Ask any Brit about their “local,” and they’ll tell you about a special pub located close to home. The local is the hub of social activity in the UK. It’s where friends and neighbors meet to discuss matters both important and trivial over a pint or two. If you want historical or current information or someone to bounce ideas off, the local is your place.

I moved from London to Santa Cruz in the mid1980s and discovered the local pub wasn’t a feature of life in the United States. I checked out a couple of bars, but the vibe was different. Then I found Ernie’s Casting Pond, a small fly-fishing store packed full of interesting gear and interesting people. Ernie’s didn’t sell beer, but almost immediately, it became my local. Every week or so, I’d stop by to chat with Ernie or one of the many regulars and buy various bits of gear. I sure didn’t make
Ernie rich, but he always greeted me by name with a genuinely warm smile. His wife, Dianne (RIP), and their son Jeff were often behind the counter and were every bit as generous with their warmth and knowledge. In 2008, Ernie decided it was time to retire and do more fishing. My last few trips to the store were filled with mixed emotions — happiness for Ernie and a feeling of pending loss.
I never got a new local.
It’s hard to find fly-fishing stores these days. The internet is a wonderful resource, but there’s no doubt it put a lot of fly shops out of business. A few have managed to adapt, but for the most part, this aspect of fly fishing is part of a bygone era. I’m sure folks who became fly fishers in the internet age have plenty of ways to fuel their passion, but I wonder if they’ll ever know the joy of having a local. I sure hope so.
And yes, that first copy of California Fly Fisher was bought at Ernie’s.

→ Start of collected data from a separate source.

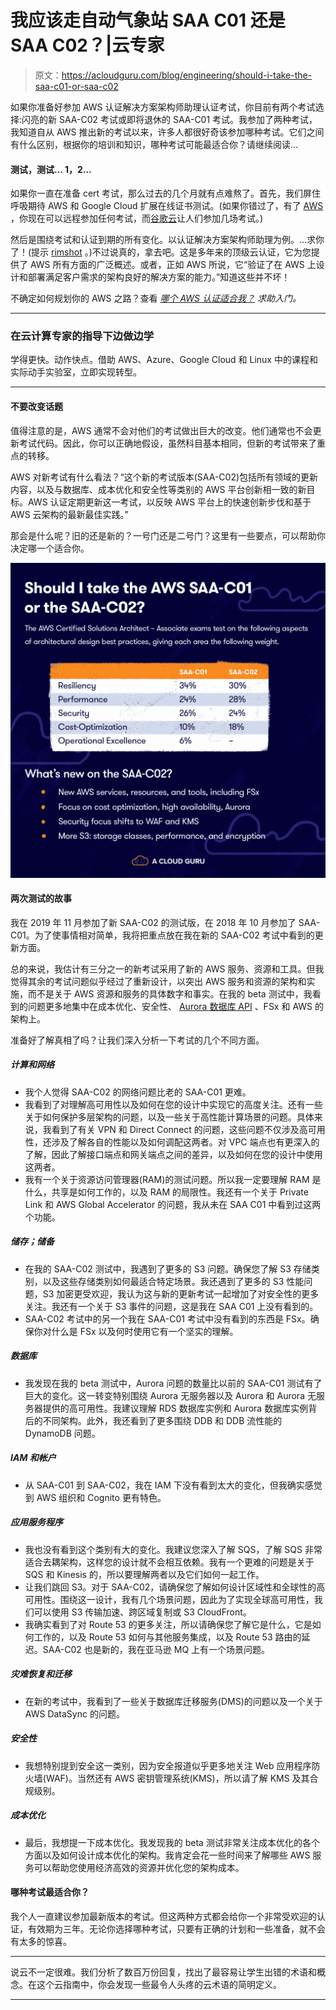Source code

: # 我应该走自动气象站 SAA C01 还是 SAA C02？|云专家

> 原文：<https://acloudguru.com/blog/engineering/should-i-take-the-saa-c01-or-saa-c02>

如果你准备好参加 AWS 认证解决方案架构师助理认证考试，你目前有两个考试选择:闪亮的新 SAA-C02 考试或即将退休的 SAA-C01 考试。我参加了两种考试，我知道自从 AWS 推出新的考试以来，许多人都很好奇该参加哪种考试。它们之间有什么区别，根据你的培训和知识，哪种考试可能最适合你？请继续阅读…

#### 测试，测试… 1，2…

如果你一直在准备 cert 考试，那么过去的几个月就有点难熬了。首先，我们屏住呼吸期待 AWS 和 Google Cloud 扩展在线证书测试。(如果你错过了，有了 [AWS](/blog/engineering/all-aws-certification-exams-now-available-online?__hstc) ，你现在可以远程参加任何考试，而[谷歌云](/blog/engineering/google-cloud-now-offers-online-exams?__hstc)让人们参加几场考试。)

然后是围绕考试和认证到期的所有变化。以认证解决方案架构师助理为例。…求你了！(提示 [rimshot](https://www.youtube.com/watch?v) 。)不过说真的，拿去吧。这是多年来的顶级云认证，它为您提供了 AWS 所有方面的广泛概述。或者，正如 AWS 所说，它“验证了在 AWS 上设计和部署满足客户需求的架构良好的解决方案的能力。”知道这些并不坏！

不确定如何规划你的 AWS 之路？查看 [*哪个 AWS 认证适合我？*](/blog/engineering/which-aws-certification-should-i-take?) *求助入门。*

* * *

### 在云计算专家的指导下边做边学

学得更快。动作快点。借助 AWS、Azure、Google Cloud 和 Linux 中的课程和实际动手实验室，立即实现转型。

* * *

#### 不要改变话题

值得注意的是，AWS 通常不会对他们的考试做出巨大的改变。他们通常也不会更新考试代码。因此，你可以正确地假设，虽然科目基本相同，但新的考试带来了重点的转移。

AWS 对新考试有什么看法？“这个新的考试版本(SAA-C02)包括所有领域的更新内容，以及与数据库、成本优化和安全性等类别的 AWS 平台创新相一致的新目标。AWS 认证定期更新这一考试，以反映 AWS 平台上的快速创新步伐和基于 AWS 云架构的最新最佳实践。”

那会是什么呢？旧的还是新的？一号门还是二号门？这里有一些要点，可以帮助你决定哪一个适合你。

![CSAA-C01or2](img/7bf1195f9307f4415832d943e4812547.png)

#### 两次测试的故事

我在 2019 年 11 月参加了新 SAA-C02 的测试版，在 2018 年 10 月参加了 SAA-C01。为了使事情相对简单，我将把重点放在我在新的 SAA-C02 考试中看到的更新方面。

总的来说，我估计有三分之一的新考试采用了新的 AWS 服务、资源和工具。但我觉得其余的考试问题似乎经过了重新设计，以突出 AWS 服务和资源的架构和实施，而不是关于 AWS 资源和服务的具体数字和事实。在我的 beta 测试中，我看到的问题更多地集中在成本优化、安全性、 [Aurora 数据库 API](https://acloudguru.com/blog/engineering/getting-started-with-the-amazon-aurora-serverless-data-api) 、FSx 和 AWS 的架构上。

准备好了解真相了吗？让我们深入分析一下考试的几个不同方面。

##### 计算和网络

*   我个人觉得 SAA-C02 的网络问题比老的 SAA-C01 更难。
*   我看到了对理解高可用性以及如何在您的设计中实现它的高度关注。还有一些关于如何保护多层架构的问题，以及一些关于高性能计算场景的问题。具体来说，我看到了有关 VPN 和 Direct Connect 的问题，这些问题不仅涉及高可用性，还涉及了解各自的性能以及如何调配这两者。对 VPC 端点也有更深入的了解，因此了解接口端点和网关端点之间的差异，以及如何在您的设计中使用这两者。
*   我有一个关于资源访问管理器(RAM)的测试问题。所以我一定要理解 RAM 是什么，共享是如何工作的，以及 RAM 的局限性。我还有一个关于 Private Link 和 AWS Global Accelerator 的问题，我从未在 SAA C01 中看到过这两个功能。

##### 储存；储备

*   在我的 SAA-C02 测试中，我遇到了更多的 S3 问题。确保您了解 S3 存储类别，以及这些存储类别如何最适合特定场景。我还遇到了更多的 S3 性能问题，S3 加密更受欢迎，我认为这与新的更新考试一起增加了对安全性的更多关注。我还有一个关于 S3 事件的问题，这是我在 SAA C01 上没有看到的。
*   SAA-C02 考试中的另一个我在 SAA-C01 考试中没有看到的东西是 FSx。确保你对什么是 FSx 以及何时使用它有一个坚实的理解。

##### 数据库

*   我发现在我的 beta 测试中，Aurora 问题的数量比以前的 SAA-C01 测试有了巨大的变化。这一转变特别围绕 Aurora 无服务器以及 Aurora 和 Aurora 无服务器提供的高可用性。我建议理解 RDS 数据库实例和 Aurora 数据库实例背后的不同架构。此外，我还看到了更多围绕 DDB 和 DDB 流性能的 DynamoDB 问题。

##### IAM 和帐户

*   从 SAA-C01 到 SAA-C02，我在 IAM 下没有看到太大的变化，但我确实感觉到 AWS 组织和 Cognito 更有特色。

##### 应用服务程序

*   我也没有看到这个类别有大的变化。我建议您深入了解 SQS，了解 SQS 非常适合去耦架构，这样您的设计就不会相互依赖。我有一个更难的问题是关于 SQS 和 Kinesis 的，所以要理解两者以及它们如何一起工作。
*   让我们跳回 S3。对于 SAA-C02，请确保您了解如何设计区域性和全球性的高可用性。围绕这一设计，我有几个场景问题，因此为了实现全球高可用性，我们可以使用 S3 传输加速、跨区域复制或 S3 CloudFront。
*   我确实看到了对 Route 53 的更多关注，所以请确保您了解它是什么，它是如何工作的，以及 Route 53 如何与其他服务集成，以及 Route 53 路由的延迟。SAA-C02 也是新的，我在亚马逊 MQ 上有一个场景问题。

##### 灾难恢复和迁移

*   在新的考试中，我看到了一些关于数据库迁移服务(DMS)的问题以及一个关于 AWS DataSync 的问题。

##### 安全性

*   我想特别提到安全这一类别，因为安全报道似乎更多地关注 Web 应用程序防火墙(WAF)。当然还有 AWS 密钥管理系统(KMS)，所以请了解 KMS 及其合规级别。

##### 成本优化

*   最后，我想提一下成本优化。我发现我的 beta 测试非常关注成本优化的各个方面以及如何设计成本优化的架构。我肯定会花一些时间来了解哪些 AWS 服务可以帮助您使用经济高效的资源并优化您的架构成本。

#### 哪种考试最适合你？

我个人一直建议参加最新版本的考试。但这两种方式都会给你一个非常受欢迎的认证，有效期为三年。无论你选择哪种考试，只要有正确的计划和一些准备，就不会有太多的惊喜。

* * *

说云不一定很难。我们分析了数百万份回复，找出了最容易让学生出错的术语和概念。在这个云指南中，你会发现一些最令人头疼的云术语的简明定义。

* * *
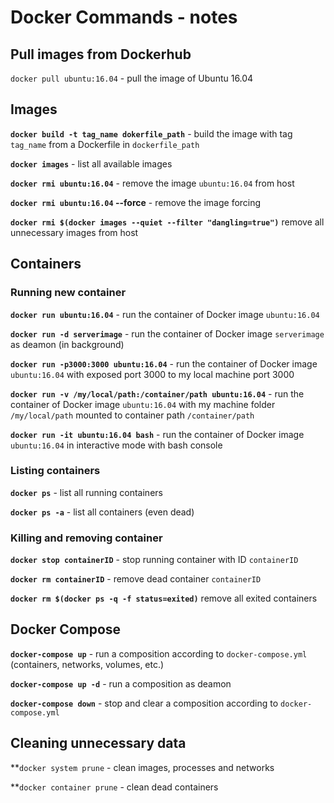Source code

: # Docker Commands - notes
## Pull images from Dockerhub
`docker pull ubuntu:16.04` - pull the image of Ubuntu 16.04 

## Images
**`docker build -t tag_name dokerfile_path`** - build the image with tag `tag_name` from a Dockerfile in `dockerfile_path`

**`docker images`** - list all available images

**`docker rmi ubuntu:16.04`** - remove the image `ubuntu:16.04` from host

**`docker rmi ubuntu:16.04` --force** - remove the image forcing

**`docker rmi $(docker images --quiet --filter "dangling=true")`** remove all unnecessary images from host

## Containers
### Running new container
**`docker run ubuntu:16.04`** - run the container of Docker image `ubuntu:16.04`

**`docker run -d serverimage`** - run the container of Docker image `serverimage` as deamon (in background)

**`docker run -p3000:3000 ubuntu:16.04`** - run the container of Docker image `ubuntu:16.04` with exposed port 3000 to my local machine port 3000

**`docker run -v /my/local/path:/container/path ubuntu:16.04`** - run the container of Docker image `ubuntu:16.04` with my machine folder `/my/local/path` mounted to container path `/container/path`

**`docker run -it ubuntu:16.04 bash`** - run the container of Docker image `ubuntu:16.04` in interactive mode with bash console

### Listing containers
**`docker ps`** - list all running containers

**`docker ps -a`** - list all containers (even dead)

### Killing and removing container
**`docker stop containerID`** - stop running container with ID `containerID`

**`docker rm containerID`** - remove dead container `containerID`

**`docker rm $(docker ps -q -f status=exited)`** remove all exited containers

## Docker Compose
**`docker-compose up`** - run a composition according to `docker-compose.yml` (containers, networks, volumes, etc.)

**`docker-compose up -d`** - run a composition as deamon

**`docker-compose down`** - stop and clear a composition according to `docker-compose.yml`

## Cleaning unnecessary data
**`docker system prune` - clean images, processes and networks

**`docker container prune` - clean dead containers

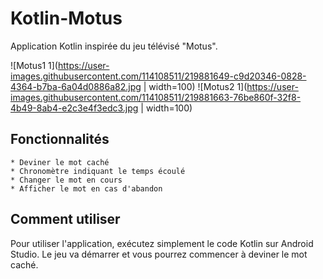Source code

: # Kotlin-Motus

Application Kotlin inspirée du jeu télévisé "Motus".

![Motus1 1](https://user-images.githubusercontent.com/114108511/219881649-c9d20346-0828-4364-b7ba-6a04d0886a82.jpg | width=100)
![Motus2 1](https://user-images.githubusercontent.com/114108511/219881663-76be860f-32f8-4b49-8ab4-e2c3e4f3edc3.jpg | width=100)

## Fonctionnalités

    * Deviner le mot caché
    * Chronomètre indiquant le temps écoulé
    * Changer le mot en cours
    * Afficher le mot en cas d'abandon

## Comment utiliser

Pour utiliser l'application, exécutez simplement le code Kotlin sur Android Studio. 
Le jeu va démarrer et vous pourrez commencer à deviner le mot caché.
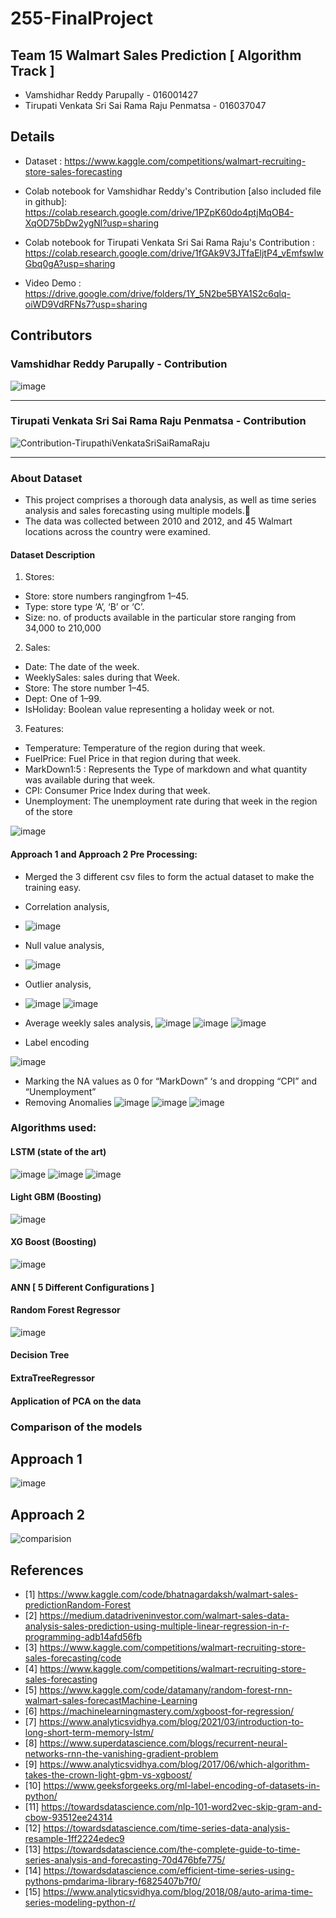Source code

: # 255-FinalProject
## Team 15  Walmart Sales Prediction [ Algorithm Track ]
-  Vamshidhar Reddy Parupally - 016001427
-  Tirupati Venkata Sri Sai Rama Raju Penmatsa - 016037047

## Details
- Dataset : https://www.kaggle.com/competitions/walmart-recruiting-store-sales-forecasting
- Colab notebook for Vamshidhar Reddy's Contribution [also included file in github]: 
  https://colab.research.google.com/drive/1PZpK60do4ptjMqOB4-XqOD75bDw2ygNl?usp=sharing
- Colab notebook for Tirupati Venkata Sri Sai Rama Raju's Contribution :
 https://colab.research.google.com/drive/1fGAk9V3JTfaEljtP4_vEmfswIwGbq0gA?usp=sharing
 
- Video Demo :
  https://drive.google.com/drive/folders/1Y_5N2be5BYA1S2c6qlq-oiWD9VdRFNs7?usp=sharing
## Contributors
### Vamshidhar Reddy Parupally - Contribution

![image](https://user-images.githubusercontent.com/42996478/168497651-b2f48906-a070-49ec-98cd-8f07a011b5e4.png)



<hr>

### Tirupati Venkata Sri Sai Rama Raju Penmatsa - Contribution

![Contribution-TirupathiVenkataSriSaiRamaRaju](https://user-images.githubusercontent.com/48201939/170579874-8f464332-1e1c-4f08-8f52-4545338afaf2.jpg)




<hr>

### About Dataset
- This project comprises a thorough data analysis, as well as time series analysis and sales forecasting using multiple models.
- The data was collected between 2010 and 2012, and 45 Walmart locations across the country were examined. 

#### Dataset Description
1) Stores: 
- Store: store numbers rangingfrom 1–45.
- Type: store type ‘A’, ‘B’ or ‘C’.
- Size: no. of products available in the particular store ranging from
34,000 to 210,000

2) Sales: 
- Date: The date of the week.
- WeeklySales: sales during that Week.
- Store: The store number 1–45.
- Dept: One of 1–99.
- IsHoliday: Boolean value representing a holiday week or
not.

3) Features: 
- Temperature: Temperature of the region during that week.
- FuelPrice: Fuel Price in that region during that week.
- MarkDown1:5 : Represents the Type of markdown and what quantity was available during that week.
- CPI: Consumer Price Index during that week.
- Unemployment: The unemployment rate during that week in the region of the store

![image](https://user-images.githubusercontent.com/42996478/168496887-a7a8a5d9-77a6-4fac-af17-ed90dfee7c7b.png)

#### Approach 1 and Approach 2 Pre Processing:
- Merged the 3 different csv files to form the actual dataset to make the training easy.
- Correlation analysis,
- ![image](https://user-images.githubusercontent.com/42996478/168496955-966e4713-5fa9-46a5-8274-440442733ce7.png)

- Null value analysis,
- ![image](https://user-images.githubusercontent.com/42996478/168496958-7e1f8893-d6ff-44d9-9d3e-3cefc5625158.png)

- Outlier analysis,
- ![image](https://user-images.githubusercontent.com/42996478/168496963-692a44a1-e700-4e8a-b22c-b60f2db15978.png)
![image](https://user-images.githubusercontent.com/42996478/168496976-6b5a78b9-be49-4672-940a-e17f949a41ba.png)

- Average weekly sales analysis,
![image](https://user-images.githubusercontent.com/42996478/168497020-4e78c7f6-29e9-406d-b986-83ce17d88fc2.png)
![image](https://user-images.githubusercontent.com/42996478/168496988-61b8519f-a8a1-4dc9-8156-0b26bc544cc3.png)
![image](https://user-images.githubusercontent.com/42996478/168496992-a0aeb85a-793f-4288-b4bd-7c98359f1491.png)

- Label encoding

![image](https://user-images.githubusercontent.com/42996478/168497708-d7fd8eeb-127a-4875-ba3e-d8a807550c44.png)

- Marking the NA values as 0 for “MarkDown” ‘s and dropping “CPI” and “Unemployment”
- Removing Anomalies
![image](https://user-images.githubusercontent.com/42996478/168497101-b1606f73-0dbd-4432-8943-c2dfb9c5df67.png)
![image](https://user-images.githubusercontent.com/42996478/168497105-49b1100e-51e5-4d80-b1c0-88ef20731521.png)
![image](https://user-images.githubusercontent.com/42996478/168497109-a51e0b53-9d8b-4e21-b0c5-4ad7833cbc20.png)








### Algorithms used:
#### LSTM (state of the art)

![image](https://user-images.githubusercontent.com/42996478/168497146-eed6af47-6435-4718-a661-1e4ff52716a1.png)
![image](https://user-images.githubusercontent.com/42996478/168497158-b9ef82fc-1feb-4287-9aff-de9e249062a4.png)
![image](https://user-images.githubusercontent.com/42996478/168497153-08deb486-f933-4ae2-b74d-8b715546a2d1.png)


#### Light GBM (Boosting)

![image](https://user-images.githubusercontent.com/42996478/168497209-5e1bb3e8-0852-4723-a62d-fff831f8bb3a.png)

#### XG Boost (Boosting)

![image](https://user-images.githubusercontent.com/42996478/168497234-8a92ffcf-ed78-496e-901f-4ce0e4f5b892.png)

#### ANN [ 5 Different Configurations ]
#### Random Forest Regressor 

![image](https://user-images.githubusercontent.com/42996478/168497244-bb67dcfc-12d1-41ba-a5b5-1aee0603bebd.png)

#### Decision Tree 
#### ExtraTreeRegressor
#### Application of PCA on the data



### Comparison of the models
## Approach 1
![image](https://user-images.githubusercontent.com/42996478/168497307-19b409e6-f218-401b-8c20-b17143e95e05.png)

## Approach 2
![comparision](https://user-images.githubusercontent.com/48201939/167556324-73233c31-4744-4919-95df-39358dcb53a1.png)


## References
- [1] https://www.kaggle.com/code/bhatnagardaksh/walmart-sales-predictionRandom-Forest
- [2] https://medium.datadriveninvestor.com/walmart-sales-data-analysis-sales-prediction-using-multiple-linear-regression-in-r-programming-adb14afd56fb
- [3] https://www.kaggle.com/competitions/walmart-recruiting-store-sales-forecasting/code
- [4] https://www.kaggle.com/competitions/walmart-recruiting-store-sales-forecasting
- [5] https://www.kaggle.com/code/datamany/random-forest-rnn-walmart-sales-forecastMachine-Learning
- [6] https://machinelearningmastery.com/xgboost-for-regression/
- [7] https://www.analyticsvidhya.com/blog/2021/03/introduction-to-long-short-term-memory-lstm/
- [8] https://www.superdatascience.com/blogs/recurrent-neural-networks-rnn-the-vanishing-gradient-problem
- [9] https://www.analyticsvidhya.com/blog/2017/06/which-algorithm-takes-the-crown-light-gbm-vs-xgboost/
- [10] https://www.geeksforgeeks.org/ml-label-encoding-of-datasets-in-python/
- [11] https://towardsdatascience.com/nlp-101-word2vec-skip-gram-and-cbow-93512ee24314
- [12] https://towardsdatascience.com/time-series-data-analysis-resample-1ff2224edec9
- [13] https://towardsdatascience.com/the-complete-guide-to-time-series-analysis-and-forecasting-70d476bfe775/
- [14] https://towardsdatascience.com/efficient-time-series-using-pythons-pmdarima-library-f6825407b7f0/
- [15] https://www.analyticsvidhya.com/blog/2018/08/auto-arima-time-series-modeling-python-r/


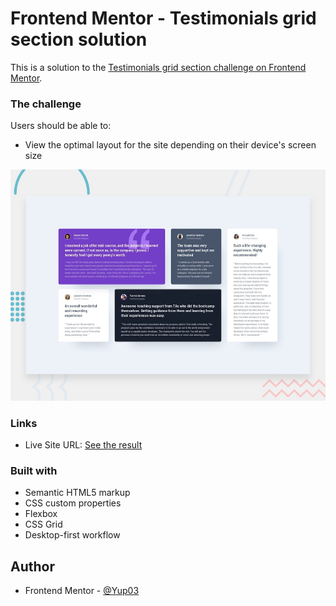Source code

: # Frontend Mentor - Testimonials grid section solution

This is a solution to the [Testimonials grid section challenge on Frontend Mentor](https://www.frontendmentor.io/challenges/testimonials-grid-section-Nnw6J7Un7). 


### The challenge

Users should be able to:

- View the optimal layout for the site depending on their device's screen size



![](./screenshot.jpg)

### Links


- Live Site URL: [See the result](https://yup03.github.io/testimonials-grid-section-main/)



### Built with

- Semantic HTML5 markup
- CSS custom properties
- Flexbox
- CSS Grid
- Desktop-first workflow





## Author


- Frontend Mentor - [@Yup03](https://www.frontendmentor.io/profile/yourusername)


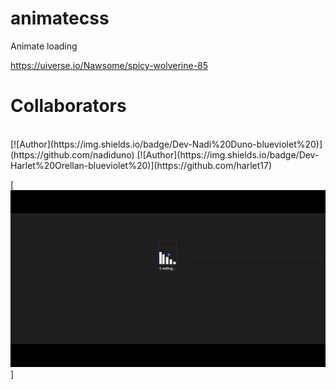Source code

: # animatecss
Animate loading

https://uiverse.io/Nawsome/spicy-wolverine-85

# Collaborators
<br />
[![Author](https://img.shields.io/badge/Dev-Nadi%20Duno-blueviolet%20)](https://github.com/nadiduno)
[![Author](https://img.shields.io/badge/Dev-Harlet%20Orellan-blueviolet%20)](https://github.com/harlet17)

<br />

[![Watch the video](https://github.com/harlet17/animatecss/blob/main/.github/ImgApp.gif)]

Robert Ketley learned how to fish in a Nazi bomb crater and Charles Darwin’s neighborhood pond. These days, you’ll usually find him fishing in the surf or on one of California’s beautiful lakes.
Geoff Malloway
Time does fly when you’re having fun and I truly mean that it’s been fun. I never intended to own a fly shop, but despite my better judgment, that’s what I did, beginning in April 1996. Change is the only constant in any industry, just as it is in life. I can’t say that it’s been an easy row to hoe, though. Technology, particularly the internet, changed the buying habits of consumers and vastly increased my competition from just a few shops on the central coast to virtually every shop in the country with internet capability.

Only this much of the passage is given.